→ WHAT YOU SHOULD DO
Your response must be the entire set of entries, reproduced word for word.

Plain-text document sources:

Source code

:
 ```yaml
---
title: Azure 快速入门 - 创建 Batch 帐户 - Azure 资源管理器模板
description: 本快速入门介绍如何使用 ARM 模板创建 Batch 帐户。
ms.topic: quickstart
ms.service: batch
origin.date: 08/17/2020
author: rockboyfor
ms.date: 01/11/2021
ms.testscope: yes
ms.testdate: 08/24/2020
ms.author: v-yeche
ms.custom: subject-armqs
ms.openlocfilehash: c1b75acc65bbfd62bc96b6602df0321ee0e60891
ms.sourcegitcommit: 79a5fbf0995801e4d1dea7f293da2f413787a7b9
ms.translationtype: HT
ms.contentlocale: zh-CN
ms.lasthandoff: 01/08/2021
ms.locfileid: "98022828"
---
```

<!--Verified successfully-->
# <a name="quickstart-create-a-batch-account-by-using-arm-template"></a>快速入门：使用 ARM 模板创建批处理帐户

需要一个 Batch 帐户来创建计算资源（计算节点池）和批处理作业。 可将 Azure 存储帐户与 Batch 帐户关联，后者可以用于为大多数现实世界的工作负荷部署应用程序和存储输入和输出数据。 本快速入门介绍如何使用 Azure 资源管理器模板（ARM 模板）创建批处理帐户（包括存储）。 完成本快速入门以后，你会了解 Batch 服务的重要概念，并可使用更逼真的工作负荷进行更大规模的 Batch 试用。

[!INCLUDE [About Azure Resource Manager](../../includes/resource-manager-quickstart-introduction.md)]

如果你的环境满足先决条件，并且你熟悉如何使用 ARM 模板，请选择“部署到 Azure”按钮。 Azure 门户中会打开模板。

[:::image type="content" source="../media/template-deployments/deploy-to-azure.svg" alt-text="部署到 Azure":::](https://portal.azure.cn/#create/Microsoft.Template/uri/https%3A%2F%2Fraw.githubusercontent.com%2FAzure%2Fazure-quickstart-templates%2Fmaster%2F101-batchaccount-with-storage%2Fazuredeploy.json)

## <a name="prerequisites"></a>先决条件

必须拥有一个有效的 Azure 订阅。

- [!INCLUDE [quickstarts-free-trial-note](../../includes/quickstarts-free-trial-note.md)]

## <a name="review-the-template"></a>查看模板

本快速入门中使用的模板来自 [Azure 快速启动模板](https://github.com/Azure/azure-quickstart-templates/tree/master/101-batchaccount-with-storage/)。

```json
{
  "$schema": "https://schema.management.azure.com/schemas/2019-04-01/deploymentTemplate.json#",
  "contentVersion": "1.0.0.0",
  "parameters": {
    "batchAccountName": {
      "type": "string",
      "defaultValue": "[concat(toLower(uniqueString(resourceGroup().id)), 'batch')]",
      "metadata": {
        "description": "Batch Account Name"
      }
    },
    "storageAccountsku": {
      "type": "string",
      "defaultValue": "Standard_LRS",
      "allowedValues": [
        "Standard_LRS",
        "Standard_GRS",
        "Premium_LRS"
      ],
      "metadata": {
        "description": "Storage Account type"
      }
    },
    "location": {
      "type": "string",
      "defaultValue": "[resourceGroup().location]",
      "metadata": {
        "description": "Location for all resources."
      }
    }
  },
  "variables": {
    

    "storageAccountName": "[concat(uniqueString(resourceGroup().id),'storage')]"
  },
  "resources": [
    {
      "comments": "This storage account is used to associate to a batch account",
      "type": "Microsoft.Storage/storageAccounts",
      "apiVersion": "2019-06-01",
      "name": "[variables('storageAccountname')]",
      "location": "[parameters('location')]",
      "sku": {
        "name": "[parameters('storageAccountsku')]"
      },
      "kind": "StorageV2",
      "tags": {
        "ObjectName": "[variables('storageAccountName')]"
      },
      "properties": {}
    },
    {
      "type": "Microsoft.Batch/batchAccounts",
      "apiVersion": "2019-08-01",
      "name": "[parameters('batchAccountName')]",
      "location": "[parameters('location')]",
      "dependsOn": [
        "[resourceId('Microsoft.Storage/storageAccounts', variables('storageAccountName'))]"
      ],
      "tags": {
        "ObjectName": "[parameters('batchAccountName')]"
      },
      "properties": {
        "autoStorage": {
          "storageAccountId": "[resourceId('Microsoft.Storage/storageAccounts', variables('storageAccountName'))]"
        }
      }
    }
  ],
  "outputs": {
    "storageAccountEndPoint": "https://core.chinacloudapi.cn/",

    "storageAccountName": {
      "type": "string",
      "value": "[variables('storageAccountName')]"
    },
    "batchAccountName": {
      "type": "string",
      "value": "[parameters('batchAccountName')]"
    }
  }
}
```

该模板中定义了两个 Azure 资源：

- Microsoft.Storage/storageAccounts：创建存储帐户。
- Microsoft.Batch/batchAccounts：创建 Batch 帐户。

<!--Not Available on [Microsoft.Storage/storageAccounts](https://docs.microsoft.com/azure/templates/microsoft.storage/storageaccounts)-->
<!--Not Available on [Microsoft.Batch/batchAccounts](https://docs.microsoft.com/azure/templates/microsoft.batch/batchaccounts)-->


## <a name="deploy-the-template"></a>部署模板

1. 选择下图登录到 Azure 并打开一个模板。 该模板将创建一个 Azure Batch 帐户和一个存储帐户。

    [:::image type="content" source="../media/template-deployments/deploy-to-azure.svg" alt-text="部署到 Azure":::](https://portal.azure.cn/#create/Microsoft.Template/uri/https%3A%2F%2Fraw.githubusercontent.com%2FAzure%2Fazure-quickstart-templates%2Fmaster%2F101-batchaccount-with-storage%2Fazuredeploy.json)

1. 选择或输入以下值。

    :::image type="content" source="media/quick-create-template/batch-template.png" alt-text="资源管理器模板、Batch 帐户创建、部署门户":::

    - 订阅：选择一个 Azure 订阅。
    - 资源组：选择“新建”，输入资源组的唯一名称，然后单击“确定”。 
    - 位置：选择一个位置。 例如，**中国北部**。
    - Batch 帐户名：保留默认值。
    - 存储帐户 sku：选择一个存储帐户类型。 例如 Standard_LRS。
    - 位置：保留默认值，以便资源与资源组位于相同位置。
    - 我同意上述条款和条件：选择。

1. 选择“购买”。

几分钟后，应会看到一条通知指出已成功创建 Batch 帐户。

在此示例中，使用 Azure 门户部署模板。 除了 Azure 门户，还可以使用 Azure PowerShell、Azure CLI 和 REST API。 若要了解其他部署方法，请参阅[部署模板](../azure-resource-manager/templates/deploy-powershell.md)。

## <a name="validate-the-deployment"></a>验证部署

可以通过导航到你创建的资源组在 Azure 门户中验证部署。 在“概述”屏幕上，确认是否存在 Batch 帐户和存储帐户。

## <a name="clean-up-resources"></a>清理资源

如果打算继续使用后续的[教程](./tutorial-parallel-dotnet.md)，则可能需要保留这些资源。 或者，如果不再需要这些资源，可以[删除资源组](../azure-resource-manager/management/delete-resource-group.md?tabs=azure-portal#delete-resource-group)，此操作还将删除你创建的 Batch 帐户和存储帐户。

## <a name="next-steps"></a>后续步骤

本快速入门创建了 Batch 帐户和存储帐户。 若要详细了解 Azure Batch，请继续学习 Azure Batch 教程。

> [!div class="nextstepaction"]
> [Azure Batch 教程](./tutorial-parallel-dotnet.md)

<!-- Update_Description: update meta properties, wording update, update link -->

→ TASK SOLUTION
Source code

:
 ```yaml
---
title: Azure 快速入门 - 创建 Batch 帐户 - Azure 资源管理器模板
description: 本快速入门介绍如何使用 ARM 模板创建 Batch 帐户。
ms.topic: quickstart
ms.service: batch
origin.date: 08/17/2020
author: rockboyfor
ms.date: 01/11/2021
ms.testscope: yes
ms.testdate: 08/24/2020
ms.author: v-yeche
ms.custom: subject-armqs
ms.openlocfilehash: c1b75acc65bbfd62bc96b6602df0321ee0e60891
ms.sourcegitcommit: 79a5fbf0995801e4d1dea7f293da2f413787a7b9
ms.translationtype: HT
ms.contentlocale: zh-CN
ms.lasthandoff: 01/08/2021
ms.locfileid: "98022828"
---
```

<!--Verified successfully-->
# <a name="quickstart-create-a-batch-account-by-using-arm-template"></a>快速入门：使用 ARM 模板创建批处理帐户

需要一个 Batch 帐户来创建计算资源（计算节点池）和批处理作业。 可将 Azure 存储帐户与 Batch 帐户关联，后者可以用于为大多数现实世界的工作负荷部署应用程序和存储输入和输出数据。 本快速入门介绍如何使用 Azure 资源管理器模板（ARM 模板）创建批处理帐户（包括存储）。 完成本快速入门以后，你会了解 Batch 服务的重要概念，并可使用更逼真的工作负荷进行更大规模的 Batch 试用。

[!INCLUDE [About Azure Resource Manager](../../includes/resource-manager-quickstart-introduction.md)]

如果你的环境满足先决条件，并且你熟悉如何使用 ARM 模板，请选择“部署到 Azure”按钮。 Azure 门户中会打开模板。

[:::image type="content" source="../media/template-deployments/deploy-to-azure.svg" alt-text="部署到 Azure":::](https://portal.azure.cn/#create/Microsoft.Template/uri/https%3A%2F%2Fraw.githubusercontent.com%2FAzure%2Fazure-quickstart-templates%2Fmaster%2F101-batchaccount-with-storage%2Fazuredeploy.json)

## <a name="prerequisites"></a>先决条件

必须拥有一个有效的 Azure 订阅。

- [!INCLUDE [quickstarts-free-trial-note](../../includes/quickstarts-free-trial-note.md)]

## <a name="review-the-template"></a>查看模板

本快速入门中使用的模板来自 [Azure 快速启动模板](https://github.com/Azure/azure-quickstart-templates/tree/master/101-batchaccount-with-storage/)。

```json
{
  "$schema": "https://schema.management.azure.com/schemas/2019-04-01/deploymentTemplate.json#",
  "contentVersion": "1.0.0.0",
  "parameters": {
    "batchAccountName": {
      "type": "string",
      "defaultValue": "[concat(toLower(uniqueString(resourceGroup().id)), 'batch')]",
      "metadata": {
        "description": "Batch Account Name"
      }
    },
    "storageAccountsku": {
      "type": "string",
      "defaultValue": "Standard_LRS",
      "allowedValues": [
        "Standard_LRS",
        "Standard_GRS",
        "Premium_LRS"
      ],
      "metadata": {
        "description": "Storage Account type"
      }
    },
    "location": {
      "type": "string",
      "defaultValue": "[resourceGroup().location]",
      "metadata": {
        "description": "Location for all resources."
      }
    }
  },
  "variables": {
    

    "storageAccountName": "[concat(uniqueString(resourceGroup().id),'storage')]"
  },
  "resources": [
    {
      "comments": "This storage account is used to associate to a batch account",
      "type": "Microsoft.Storage/storageAccounts",
      "apiVersion": "2019-06-01",
      "name": "[variables('storageAccountname')]",
      "location": "[parameters('location')]",
      "sku": {
        "name": "[parameters('storageAccountsku')]"
      },
      "kind": "StorageV2",
      "tags": {
        "ObjectName": "[variables('storageAccountName')]"
      },
      "properties": {}
    },
    {
      "type": "Microsoft.Batch/batchAccounts",
      "apiVersion": "2019-08-01",
      "name": "[parameters('batchAccountName')]",
      "location": "[parameters('location')]",
      "dependsOn": [
        "[resourceId('Microsoft.Storage/storageAccounts', variables('storageAccountName'))]"
      ],
      "tags": {
        "ObjectName": "[parameters('batchAccountName')]"
      },
      "properties": {
        "autoStorage": {
          "storageAccountId": "[resourceId('Microsoft.Storage/storageAccounts', variables('storageAccountName'))]"
        }
      }
    }
  ],
  "outputs": {
    "storageAccountEndPoint": "https://core.chinacloudapi.cn/",

    "storageAccountName": {
      "type": "string",
      "value": "[variables('storageAccountName')]"
    },
    "batchAccountName": {
      "type": "string",
      "value": "[parameters('batchAccountName')]"
    }
  }
}
```

该模板中定义了两个 Azure 资源：

- Microsoft.Storage/storageAccounts：创建存储帐户。
- Microsoft.Batch/batchAccounts：创建 Batch 帐户。

<!--Not Available on [Microsoft.Storage/storageAccounts](https://docs.microsoft.com/azure/templates/microsoft.storage/storageaccounts)-->
<!--Not Available on [Microsoft.Batch/batchAccounts](https://docs.microsoft.com/azure/templates/microsoft.batch/batchaccounts)-->


## <a name="deploy-the-template"></a>部署模板

1. 选择下图登录到 Azure 并打开一个模板。 该模板将创建一个 Azure Batch 帐户和一个存储帐户。

    [:::image type="content" source="../media/template-deployments/deploy-to-azure.svg" alt-text="部署到 Azure":::](https://portal.azure.cn/#create/Microsoft.Template/uri/https%3A%2F%2Fraw.githubusercontent.com%2FAzure%2Fazure-quickstart-templates%2Fmaster%2F101-batchaccount-with-storage%2Fazuredeploy.json)

1. 选择或输入以下值。

    :::image type="content" source="media/quick-create-template/batch-template.png" alt-text="资源管理器模板、Batch 帐户创建、部署门户":::

    - 订阅：选择一个 Azure 订阅。
    - 资源组：选择“新建”，输入资源组的唯一名称，然后单击“确定”。 
    - 位置：选择一个位置。 例如，**中国北部**。
    - Batch 帐户名：保留默认值。
    - 存储帐户 sku：选择一个存储帐户类型。 例如 Standard_LRS。
    - 位置：保留默认值，以便资源与资源组位于相同位置。
    - 我同意上述条款和条件：选择。

1. 选择“购买”。

几分钟后，应会看到一条通知指出已成功创建 Batch 帐户。

在此示例中，使用 Azure 门户部署模板。 除了 Azure 门户，还可以使用 Azure PowerShell、Azure CLI 和 REST API。 若要了解其他部署方法，请参阅[部署模板](../azure-resource-manager/templates/deploy-powershell.md)。

## <a name="validate-the-deployment"></a>验证部署

可以通过导航到你创建的资源组在 Azure 门户中验证部署。 在“概述”屏幕上，确认是否存在 Batch 帐户和存储帐户。

## <a name="clean-up-resources"></a>清理资源

如果打算继续使用后续的[教程](./tutorial-parallel-dotnet.md)，则可能需要保留这些资源。 或者，如果不再需要这些资源，可以[删除资源组](../azure-resource-manager/management/delete-resource-group.md?tabs=azure-portal#delete-resource-group)，此操作还将删除你创建的 Batch 帐户和存储帐户。

## <a name="next-steps"></a>后续步骤

本快速入门创建了 Batch 帐户和存储帐户。 若要详细了解 Azure Batch，请继续学习 Azure Batch 教程。

> [!div class="nextstepaction"]
> [Azure Batch 教程](./tutorial-parallel-dotnet.md)

<!-- Update_Description: update meta properties, wording update, update link -->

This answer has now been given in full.